-------- RECORDED DATA

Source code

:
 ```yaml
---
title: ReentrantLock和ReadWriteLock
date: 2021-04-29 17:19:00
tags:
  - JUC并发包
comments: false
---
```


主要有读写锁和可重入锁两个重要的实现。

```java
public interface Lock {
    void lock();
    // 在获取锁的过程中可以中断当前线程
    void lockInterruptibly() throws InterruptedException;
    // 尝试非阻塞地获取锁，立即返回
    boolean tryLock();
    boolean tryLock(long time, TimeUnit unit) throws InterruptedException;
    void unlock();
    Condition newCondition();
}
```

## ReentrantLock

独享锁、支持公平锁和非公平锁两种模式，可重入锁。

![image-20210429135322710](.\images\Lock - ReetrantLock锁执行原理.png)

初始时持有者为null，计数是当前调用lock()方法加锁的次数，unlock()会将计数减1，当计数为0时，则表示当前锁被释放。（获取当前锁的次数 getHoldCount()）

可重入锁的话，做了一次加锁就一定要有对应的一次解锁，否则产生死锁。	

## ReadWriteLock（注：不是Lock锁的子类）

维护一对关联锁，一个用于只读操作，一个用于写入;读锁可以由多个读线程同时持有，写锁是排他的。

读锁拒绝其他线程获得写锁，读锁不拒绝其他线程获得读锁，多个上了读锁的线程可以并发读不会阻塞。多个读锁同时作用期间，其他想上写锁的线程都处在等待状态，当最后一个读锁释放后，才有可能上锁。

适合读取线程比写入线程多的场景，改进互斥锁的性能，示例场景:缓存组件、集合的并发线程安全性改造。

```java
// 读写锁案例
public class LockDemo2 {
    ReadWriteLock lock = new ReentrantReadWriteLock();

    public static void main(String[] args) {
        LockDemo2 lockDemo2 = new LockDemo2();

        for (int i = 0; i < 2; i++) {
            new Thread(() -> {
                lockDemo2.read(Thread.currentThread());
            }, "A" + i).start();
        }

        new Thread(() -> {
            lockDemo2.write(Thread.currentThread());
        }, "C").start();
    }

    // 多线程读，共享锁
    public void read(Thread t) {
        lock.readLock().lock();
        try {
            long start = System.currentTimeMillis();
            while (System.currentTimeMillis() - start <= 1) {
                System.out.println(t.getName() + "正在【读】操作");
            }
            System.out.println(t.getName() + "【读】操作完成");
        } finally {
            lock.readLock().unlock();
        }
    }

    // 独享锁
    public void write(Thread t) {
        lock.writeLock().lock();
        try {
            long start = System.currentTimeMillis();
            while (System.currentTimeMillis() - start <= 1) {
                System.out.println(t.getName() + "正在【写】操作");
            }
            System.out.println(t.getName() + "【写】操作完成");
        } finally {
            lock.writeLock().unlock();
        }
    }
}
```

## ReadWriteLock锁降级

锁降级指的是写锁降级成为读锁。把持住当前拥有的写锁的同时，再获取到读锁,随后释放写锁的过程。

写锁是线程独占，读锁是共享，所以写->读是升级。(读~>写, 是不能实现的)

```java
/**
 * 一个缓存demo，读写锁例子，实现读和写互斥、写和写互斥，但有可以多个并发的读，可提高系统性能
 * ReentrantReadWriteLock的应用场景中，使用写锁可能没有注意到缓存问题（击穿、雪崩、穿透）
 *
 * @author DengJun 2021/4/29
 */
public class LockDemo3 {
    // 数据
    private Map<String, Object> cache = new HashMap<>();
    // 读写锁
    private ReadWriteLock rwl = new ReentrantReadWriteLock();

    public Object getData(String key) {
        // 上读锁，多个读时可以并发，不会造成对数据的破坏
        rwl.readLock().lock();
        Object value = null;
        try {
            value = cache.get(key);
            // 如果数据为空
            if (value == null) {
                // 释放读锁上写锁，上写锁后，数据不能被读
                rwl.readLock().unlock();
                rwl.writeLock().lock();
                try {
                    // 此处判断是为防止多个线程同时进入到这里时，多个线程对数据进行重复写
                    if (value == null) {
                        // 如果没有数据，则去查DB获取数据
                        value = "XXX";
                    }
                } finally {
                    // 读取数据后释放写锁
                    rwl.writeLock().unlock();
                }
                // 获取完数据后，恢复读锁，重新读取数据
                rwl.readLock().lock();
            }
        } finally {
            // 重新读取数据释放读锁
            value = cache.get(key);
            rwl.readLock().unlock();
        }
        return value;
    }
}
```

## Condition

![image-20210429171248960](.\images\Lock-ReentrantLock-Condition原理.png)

----------------

▶ _WORK TO BE COMPLETED_
Repeat the entries exactly as they appear.

▶ _REPLY TO THE TASK_
Source code

:
 ```yaml
---
title: ReentrantLock和ReadWriteLock
date: 2021-04-29 17:19:00
tags:
  - JUC并发包
comments: false
---
```


主要有读写锁和可重入锁两个重要的实现。

```java
public interface Lock {
    void lock();
    // 在获取锁的过程中可以中断当前线程
    void lockInterruptibly() throws InterruptedException;
    // 尝试非阻塞地获取锁，立即返回
    boolean tryLock();
    boolean tryLock(long time, TimeUnit unit) throws InterruptedException;
    void unlock();
    Condition newCondition();
}
```

## ReentrantLock

独享锁、支持公平锁和非公平锁两种模式，可重入锁。

![image-20210429135322710](.\images\Lock - ReetrantLock锁执行原理.png)

初始时持有者为null，计数是当前调用lock()方法加锁的次数，unlock()会将计数减1，当计数为0时，则表示当前锁被释放。（获取当前锁的次数 getHoldCount()）

可重入锁的话，做了一次加锁就一定要有对应的一次解锁，否则产生死锁。	

## ReadWriteLock（注：不是Lock锁的子类）

维护一对关联锁，一个用于只读操作，一个用于写入;读锁可以由多个读线程同时持有，写锁是排他的。

读锁拒绝其他线程获得写锁，读锁不拒绝其他线程获得读锁，多个上了读锁的线程可以并发读不会阻塞。多个读锁同时作用期间，其他想上写锁的线程都处在等待状态，当最后一个读锁释放后，才有可能上锁。

适合读取线程比写入线程多的场景，改进互斥锁的性能，示例场景:缓存组件、集合的并发线程安全性改造。

```java
// 读写锁案例
public class LockDemo2 {
    ReadWriteLock lock = new ReentrantReadWriteLock();

    public static void main(String[] args) {
        LockDemo2 lockDemo2 = new LockDemo2();

        for (int i = 0; i < 2; i++) {
            new Thread(() -> {
                lockDemo2.read(Thread.currentThread());
            }, "A" + i).start();
        }

        new Thread(() -> {
            lockDemo2.write(Thread.currentThread());
        }, "C").start();
    }

    // 多线程读，共享锁
    public void read(Thread t) {
        lock.readLock().lock();
        try {
            long start = System.currentTimeMillis();
            while (System.currentTimeMillis() - start <= 1) {
                System.out.println(t.getName() + "正在【读】操作");
            }
            System.out.println(t.getName() + "【读】操作完成");
        } finally {
            lock.readLock().unlock();
        }
    }

    // 独享锁
    public void write(Thread t) {
        lock.writeLock().lock();
        try {
            long start = System.currentTimeMillis();
            while (System.currentTimeMillis() - start <= 1) {
                System.out.println(t.getName() + "正在【写】操作");
            }
            System.out.println(t.getName() + "【写】操作完成");
        } finally {
            lock.writeLock().unlock();
        }
    }
}
```

## ReadWriteLock锁降级

锁降级指的是写锁降级成为读锁。把持住当前拥有的写锁的同时，再获取到读锁,随后释放写锁的过程。

写锁是线程独占，读锁是共享，所以写->读是升级。(读~>写, 是不能实现的)

```java
/**
 * 一个缓存demo，读写锁例子，实现读和写互斥、写和写互斥，但有可以多个并发的读，可提高系统性能
 * ReentrantReadWriteLock的应用场景中，使用写锁可能没有注意到缓存问题（击穿、雪崩、穿透）
 *
 * @author DengJun 2021/4/29
 */
public class LockDemo3 {
    // 数据
    private Map<String, Object> cache = new HashMap<>();
    // 读写锁
    private ReadWriteLock rwl = new ReentrantReadWriteLock();

    public Object getData(String key) {
        // 上读锁，多个读时可以并发，不会造成对数据的破坏
        rwl.readLock().lock();
        Object value = null;
        try {
            value = cache.get(key);
            // 如果数据为空
            if (value == null) {
                // 释放读锁上写锁，上写锁后，数据不能被读
                rwl.readLock().unlock();
                rwl.writeLock().lock();
                try {
                    // 此处判断是为防止多个线程同时进入到这里时，多个线程对数据进行重复写
                    if (value == null) {
                        // 如果没有数据，则去查DB获取数据
                        value = "XXX";
                    }
                } finally {
                    // 读取数据后释放写锁
                    rwl.writeLock().unlock();
                }
                // 获取完数据后，恢复读锁，重新读取数据
                rwl.readLock().lock();
            }
        } finally {
            // 重新读取数据释放读锁
            value = cache.get(key);
            rwl.readLock().unlock();
        }
        return value;
    }
}
```

## Condition

![image-20210429171248960](.\images\Lock-ReentrantLock-Condition原理.png)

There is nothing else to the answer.